The Secret Language of Twigs

I think we could all learn a lot from the Double Rainbow Guy. If you’ve not seen and heard his now famous three and a half minutes of ecstasy, click and watch it NOW.

Listen carefully as he sobs: “What does it mean?”

Just like the rest of us walking upright on this planet with large brains, and suffering wisdom teeth and the threat of appendicitis, for Rainbow Guy (aka Yosemitebear) a rainbow is never just a rainbow. It has to mean something.

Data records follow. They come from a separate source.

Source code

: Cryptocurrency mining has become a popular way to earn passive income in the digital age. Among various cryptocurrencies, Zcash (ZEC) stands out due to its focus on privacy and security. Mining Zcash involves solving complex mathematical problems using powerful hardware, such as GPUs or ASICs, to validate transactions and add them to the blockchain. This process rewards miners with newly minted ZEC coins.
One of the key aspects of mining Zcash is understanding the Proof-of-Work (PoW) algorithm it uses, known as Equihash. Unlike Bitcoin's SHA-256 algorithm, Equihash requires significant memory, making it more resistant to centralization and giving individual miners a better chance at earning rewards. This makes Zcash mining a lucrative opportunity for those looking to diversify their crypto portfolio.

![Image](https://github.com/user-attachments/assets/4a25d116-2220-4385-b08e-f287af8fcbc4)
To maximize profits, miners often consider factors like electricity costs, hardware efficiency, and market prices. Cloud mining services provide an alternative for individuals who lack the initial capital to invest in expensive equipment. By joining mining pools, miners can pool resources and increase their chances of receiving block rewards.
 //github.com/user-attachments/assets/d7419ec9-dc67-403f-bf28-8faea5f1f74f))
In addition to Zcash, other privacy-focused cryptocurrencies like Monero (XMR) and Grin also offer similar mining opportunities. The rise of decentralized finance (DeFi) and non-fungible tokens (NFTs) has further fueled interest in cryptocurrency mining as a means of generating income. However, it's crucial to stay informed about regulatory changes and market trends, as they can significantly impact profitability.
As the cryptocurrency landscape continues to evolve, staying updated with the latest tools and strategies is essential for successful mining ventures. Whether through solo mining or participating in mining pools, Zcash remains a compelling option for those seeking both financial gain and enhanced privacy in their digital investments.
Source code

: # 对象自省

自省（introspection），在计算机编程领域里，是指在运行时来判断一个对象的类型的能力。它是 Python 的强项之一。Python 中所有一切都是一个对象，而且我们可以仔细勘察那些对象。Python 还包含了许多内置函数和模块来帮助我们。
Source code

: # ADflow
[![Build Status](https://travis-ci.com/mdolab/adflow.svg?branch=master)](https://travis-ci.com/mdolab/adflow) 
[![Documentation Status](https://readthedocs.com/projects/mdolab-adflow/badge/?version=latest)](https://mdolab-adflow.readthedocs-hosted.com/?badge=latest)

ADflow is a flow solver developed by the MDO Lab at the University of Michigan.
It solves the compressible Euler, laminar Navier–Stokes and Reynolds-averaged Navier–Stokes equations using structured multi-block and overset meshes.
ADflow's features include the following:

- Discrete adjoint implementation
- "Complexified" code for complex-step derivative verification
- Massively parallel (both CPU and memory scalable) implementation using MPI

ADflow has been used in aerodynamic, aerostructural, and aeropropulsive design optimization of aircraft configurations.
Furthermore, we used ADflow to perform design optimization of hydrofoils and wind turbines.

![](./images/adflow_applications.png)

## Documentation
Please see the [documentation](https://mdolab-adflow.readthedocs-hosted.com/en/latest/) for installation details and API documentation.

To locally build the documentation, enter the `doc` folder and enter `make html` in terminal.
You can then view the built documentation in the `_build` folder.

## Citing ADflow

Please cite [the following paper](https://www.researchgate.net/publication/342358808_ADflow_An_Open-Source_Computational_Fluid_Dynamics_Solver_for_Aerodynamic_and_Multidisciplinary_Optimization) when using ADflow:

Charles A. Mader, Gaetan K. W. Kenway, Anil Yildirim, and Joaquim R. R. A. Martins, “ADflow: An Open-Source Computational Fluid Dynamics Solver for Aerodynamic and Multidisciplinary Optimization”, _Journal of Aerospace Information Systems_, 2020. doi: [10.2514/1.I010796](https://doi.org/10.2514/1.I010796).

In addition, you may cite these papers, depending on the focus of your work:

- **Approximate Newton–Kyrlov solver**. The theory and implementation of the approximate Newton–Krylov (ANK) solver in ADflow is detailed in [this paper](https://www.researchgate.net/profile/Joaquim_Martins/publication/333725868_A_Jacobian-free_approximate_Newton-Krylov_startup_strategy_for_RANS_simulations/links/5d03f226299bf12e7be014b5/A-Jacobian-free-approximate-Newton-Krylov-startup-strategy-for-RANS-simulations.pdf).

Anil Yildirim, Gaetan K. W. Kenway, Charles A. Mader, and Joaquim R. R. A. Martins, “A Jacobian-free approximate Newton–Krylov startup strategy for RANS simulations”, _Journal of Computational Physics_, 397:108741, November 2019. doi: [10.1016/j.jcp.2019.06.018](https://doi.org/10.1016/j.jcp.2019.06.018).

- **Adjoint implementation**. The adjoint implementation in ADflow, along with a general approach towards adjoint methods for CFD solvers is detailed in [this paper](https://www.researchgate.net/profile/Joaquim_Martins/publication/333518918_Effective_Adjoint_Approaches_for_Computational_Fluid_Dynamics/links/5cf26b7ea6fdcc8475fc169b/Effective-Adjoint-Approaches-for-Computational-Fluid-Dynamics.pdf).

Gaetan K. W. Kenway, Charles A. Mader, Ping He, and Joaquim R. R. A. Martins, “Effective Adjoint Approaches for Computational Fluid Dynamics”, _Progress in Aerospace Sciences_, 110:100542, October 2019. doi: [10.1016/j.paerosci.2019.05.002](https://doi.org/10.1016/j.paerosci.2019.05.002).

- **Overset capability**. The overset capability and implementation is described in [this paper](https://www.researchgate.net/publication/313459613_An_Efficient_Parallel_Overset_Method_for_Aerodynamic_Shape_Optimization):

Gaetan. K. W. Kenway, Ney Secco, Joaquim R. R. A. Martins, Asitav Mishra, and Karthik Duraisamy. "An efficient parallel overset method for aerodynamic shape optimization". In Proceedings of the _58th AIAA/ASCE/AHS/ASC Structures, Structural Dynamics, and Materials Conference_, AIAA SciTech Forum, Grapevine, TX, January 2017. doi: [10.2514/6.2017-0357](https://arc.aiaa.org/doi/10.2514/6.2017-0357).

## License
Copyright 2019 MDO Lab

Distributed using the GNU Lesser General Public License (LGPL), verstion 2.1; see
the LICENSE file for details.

Stories are fables, and planets are gods and goddesses, and homes are castles, and every picture tells a story, and a girl tucking a wisp of hair behind her ear actually fancies you.

Our tendency to attribute meaning makes life rich and it makes us human. We must allow ourselves to be in dialogue with everything our senses encounter. I think philosophy has big words for this kind of stuff: existential phenomenology, personal mythos, cosmogony… but let us be spared them as I unfold ‘the secret language of twigs’.

A man that looks on glass,
On it may stay his eye;
Or if he pleaseth, through it pass,
And then the heaven espy.
(George Herbert)

My dog loves sticks. She also happens to be one of my most trusted spiritual directors. Many are the things I’ve learned in her company. I thought perhaps I should take her fascination with sticks more seriously.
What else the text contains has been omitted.